So anyway, my own thoughts on the test conditions.

*Discharge threshold*.

If you've ever watched a cell discharge on something like a CBA (II) as I have, you would notice that once a cell gets down to 1.0 Volt (actually, higher), they drop out pretty fast. In my opinion, there's little difference between stopping at 0.9 Volt or 1.0 Volt for this type of test. But in absolute terms, 0.9 Volt would be harsher. Again though, I doubt it really makes much difference.

*-dV trigger*.

Whether it's 8mV or 10mV, it's really high. Any decent charger will have a -dV of 5mV or less, but yes, 10mV is going to be harsher on the cell than 8mV.

*Rate of charge and discharge*.

Manufacturers are going to use a standard for these rates, in this case, 1C for both.

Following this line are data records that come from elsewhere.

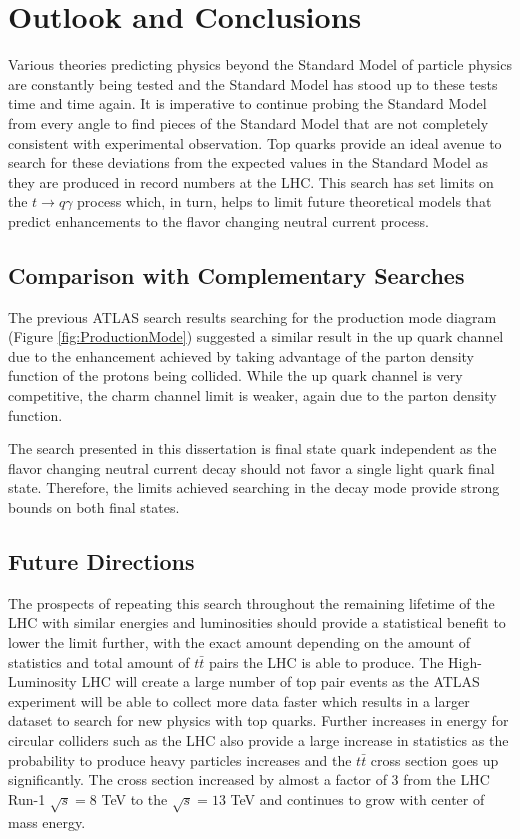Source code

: 
\chapter{Outlook and Conclusions}
\label{ch:Conclusion}
Various theories predicting physics beyond the Standard Model of particle physics are constantly being tested and the Standard Model has stood up to these tests time and time again.  It is imperative to continue probing the Standard Model from every angle to find pieces of the Standard Model that are not completely consistent with experimental observation.  Top quarks provide an ideal avenue to search for these deviations from the expected values in the Standard Model as they are produced in record numbers at the LHC.  This search has set limits on the $t\rightarrow q \gamma$ process which, in turn, helps to limit future theoretical models that predict enhancements to the flavor changing neutral current process.

\section{Comparison with Complementary Searches}

The previous ATLAS search results searching for the production mode diagram (Figure \ref{fig:ProductionMode})\cite{GregorFCNC} suggested a similar result in the up quark channel due to the enhancement achieved by taking advantage of the parton density function of the protons being collided.  While the up quark channel is very competitive, the charm channel limit is weaker, again due to the parton density function.  

The search presented in this dissertation is final state quark independent as the flavor changing neutral current decay should not favor a single light quark final state.  Therefore, the limits achieved searching in the decay mode provide strong bounds on both final states. 

\section{Future Directions}
The prospects of repeating this search throughout the remaining lifetime of the LHC with similar energies and luminosities should provide a statistical benefit to lower the limit further, with the exact amount depending on the amount of statistics and total amount of $t\bar{t}$ pairs the LHC is able to produce.  The High-Luminosity LHC will create a large number of top pair events as the ATLAS experiment will be able to collect more data faster which results in a larger dataset to search for new physics with top quarks.  Further increases in energy for circular colliders such as the LHC also provide a large increase in statistics as the probability to produce heavy particles increases and the $t\bar{t}$ cross section goes up significantly.  The cross section increased by almost a factor of 3 from the LHC Run-1 $\sqrt{s}=8$ TeV to the $\sqrt{s}=13$ TeV and continues to grow with center of mass energy.


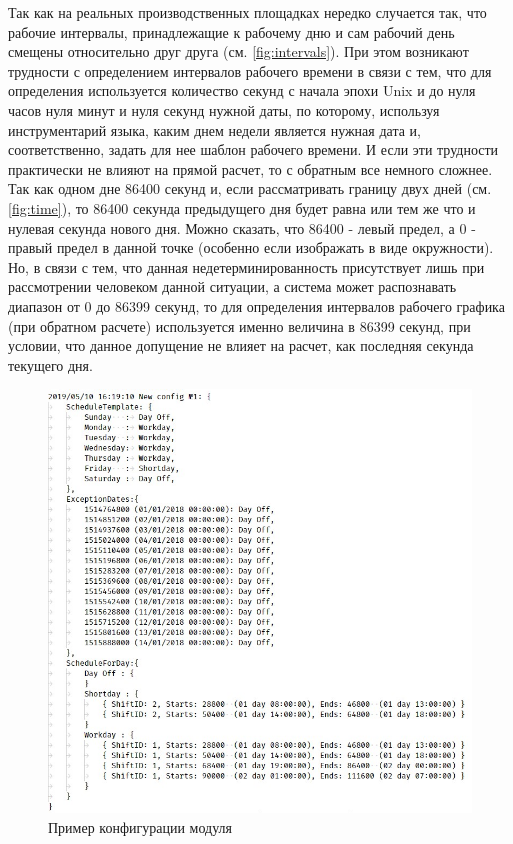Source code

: \indent Так как на реальных производственных площадках нередко случается так, что рабочие интервалы, принадлежащие к рабочему дню и сам рабочий день смещены относительно друг друга (см. \ref{fig:intervals}).
При этом возникают трудности с определением интервалов рабочего времени в связи с тем, что для определения используется количество секунд с начала эпохи Unix и до нуля часов нуля минут и нуля секунд нужной даты, по которому, используя инструментарий языка, каким днем недели является нужная дата и, соответственно, задать для нее шаблон рабочего времени.
И если эти трудности практически не влияют на прямой расчет, то с обратным все немного сложнее.
Так как одном дне 86400 секунд и, если рассматривать границу двух дней (см. \ref{fig:time}), то 86400 секунда предыдущего дня будет равна или тем же что и нулевая секунда нового дня.
Можно сказать, что 86400 - левый предел, а 0 - правый предел в данной точке (особенно если изображать в виде окружности).
Но, в связи с тем, что данная недетерминированность присутствует лишь при рассмотрении человеком данной ситуации, а система может распознавать диапазон от 0 до 86399 секунд, то для определения интервалов рабочего графика (при обратном расчете) используется именно величина в 86399 секунд, при условии, что данное допущение не влияет на расчет, как последняя секунда текущего дня.

\begin{figure}[ht]
	\centering
	\includegraphics[scale=0.6]{pics/scheduleConfigExample.png}
	\caption{Пример конфигурации модуля}
	\label{fig:config}
\end{figure}

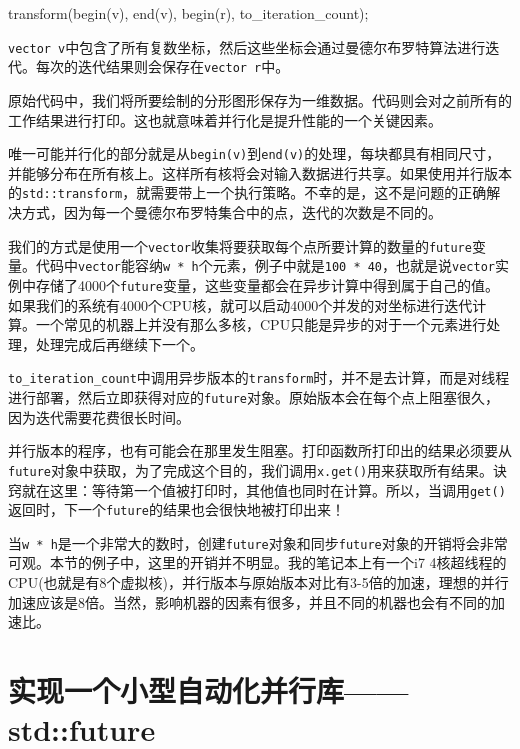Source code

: \begin{codebox}[cpp]
transform(begin(v), end(v), begin(r), to_iteration_count);
\end{codebox}

\texttt{vector v}中包含了所有复数坐标，然后这些坐标会通过曼德尔布罗特算法进行迭代。每次的迭代结果则会保存在\texttt{vector r}中。

原始代码中，我们将所要绘制的分形图形保存为一维数据。代码则会对之前所有的工作结果进行打印。这也就意味着并行化是提升性能的一个关键因素。

唯一可能并行化的部分就是从\texttt{begin(v)}到\texttt{end(v)}的处理，每块都具有相同尺寸，并能够分布在所有核上。这样所有核将会对输入数据进行共享。如果使用并行版本的\texttt{std::transform}，就需要带上一个执行策略。不幸的是，这不是问题的正确解决方式，因为每一个曼德尔布罗特集合中的点，迭代的次数是不同的。

我们的方式是使用一个\texttt{vector}收集将要获取每个点所要计算的数量的\texttt{future}变量。代码中\texttt{vector}能容纳\texttt{w * h}个元素，例子中就是\texttt{100 * 40}，也就是说\texttt{vector}实例中存储了4000个\texttt{future}变量，这些变量都会在异步计算中得到属于自己的值。如果我们的系统有4000个CPU核，就可以启动4000个并发的对坐标进行迭代计算。一个常见的机器上并没有那么多核，CPU只能是异步的对于一个元素进行处理，处理完成后再继续下一个。

\texttt{to\_iteration\_count}中调用异步版本的\texttt{transform}时，并不是去计算，而是对线程进行部署，然后立即获得对应的\texttt{future}对象。原始版本会在每个点上阻塞很久，因为迭代需要花费很长时间。

并行版本的程序，也有可能会在那里发生阻塞。打印函数所打印出的结果必须要从\texttt{future}对象中获取，为了完成这个目的，我们调用\texttt{x.get()}用来获取所有结果。诀窍就在这里：等待第一个值被打印时，其他值也同时在计算。所以，当调用\texttt{get()}返回时，下一个\texttt{future}的结果也会很快地被打印出来！

当\texttt{w * h}是一个非常大的数时，创建\texttt{future}对象和同步\texttt{future}对象的开销将会非常可观。本节的例子中，这里的开销并不明显。我的笔记本上有一个i7 4核超线程的CPU(也就是有8个虚拟核)，并行版本与原始版本对比有3-5倍的加速，理想的并行加速应该是8倍。当然，影响机器的因素有很多，并且不同的机器也会有不同的加速比。


\section{实现一个小型自动化并行库——std::future}

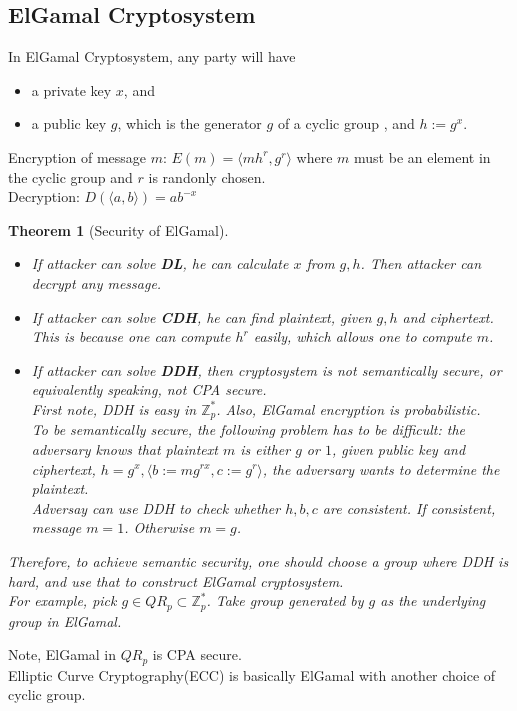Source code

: \documentclass[12pt]{article}
\newtheorem{theorem}{Theorem}[section]
\theoremstyle{definition}
\begin{document}
\subsection{ElGamal Cryptosystem}
In ElGamal Cryptosystem, any party will have 
\begin{itemize}
\item a private key $x$, and
\item a public key $g$, which is the generator $g$ of a cyclic group , and $h:=g^x$.
\end{itemize}
Encryption of message $m$:
$
E(m)=\langle mh^r,g^r\rangle
$
where $m$ must be an element in the cyclic group and $r$ is randonly chosen.\\
Decryption:
$
D(\langle a,b\rangle)=ab^{-x}
$
\begin{theorem}[Security of ElGamal]
\hfill\\\normalfont \begin{itemize}
\item If attacker can solve \textbf{DL}, he can calculate $x$ from $g,h$. Then attacker can decrypt any message.
\item If attacker can solve \textbf{CDH}, he can find plaintext, given $g,h$ and ciphertext.\\
This is because one can compute $h^r$ easily, which allows one to compute $m$.
\item If attacker can solve \textbf{DDH}, then cryptosystem is not semantically secure, or equivalently speaking, not CPA secure.\\
First note, DDH is easy in $\mathbb{Z}_p^\ast$. Also, ElGamal encryption is probabilistic.\\
To be semantically secure, the following problem has to be difficult: the adversary knows that plaintext $m$ is either $g$ or $1$, given public key and ciphertext, $h=g^x, \langle b:=mg^{rx}, c:=g^r\rangle$, the adversary wants to determine the plaintext.\\
Adversay can use DDH to check whether $h,b,c$ are consistent. If consistent, message $m=1$. Otherwise $m=g$.
\end{itemize}
Therefore, to achieve semantic security, one should choose a group where DDH is hard, and use that to construct ElGamal cryptosystem.\\
For example, pick $g\in QR_p\subset\mathbb{Z}_p^\ast$. Take group generated by $g$ as the underlying group in ElGamal.
\end{theorem}
Note, ElGamal in $QR_p$ is CPA secure.\\
Elliptic Curve Cryptography(ECC) is basically ElGamal with another choice of cyclic group.
\end{document}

At least as related to graphs, such as have been provided, the charge and discharge rates are proportional to each cell.

One thing of note here, if you increase the rates, the "knee" will move to the left on the x axis, and if you decrease the rates the "knee" will move to the right on the x axis. Also, at some point of increased discharge, the bottom will fall out rather abruptly. The Hotwire guys are more than familiar with this. 

I don't see a 100mA difference in rates making much difference here.

*Rest period*.

Obviously, 30 minutes gives the cell more time to recuperate than 20 minutes. Still, I don't see this difference as having much of an effect either. It's not a very long rest period.

*Ambient temperature*.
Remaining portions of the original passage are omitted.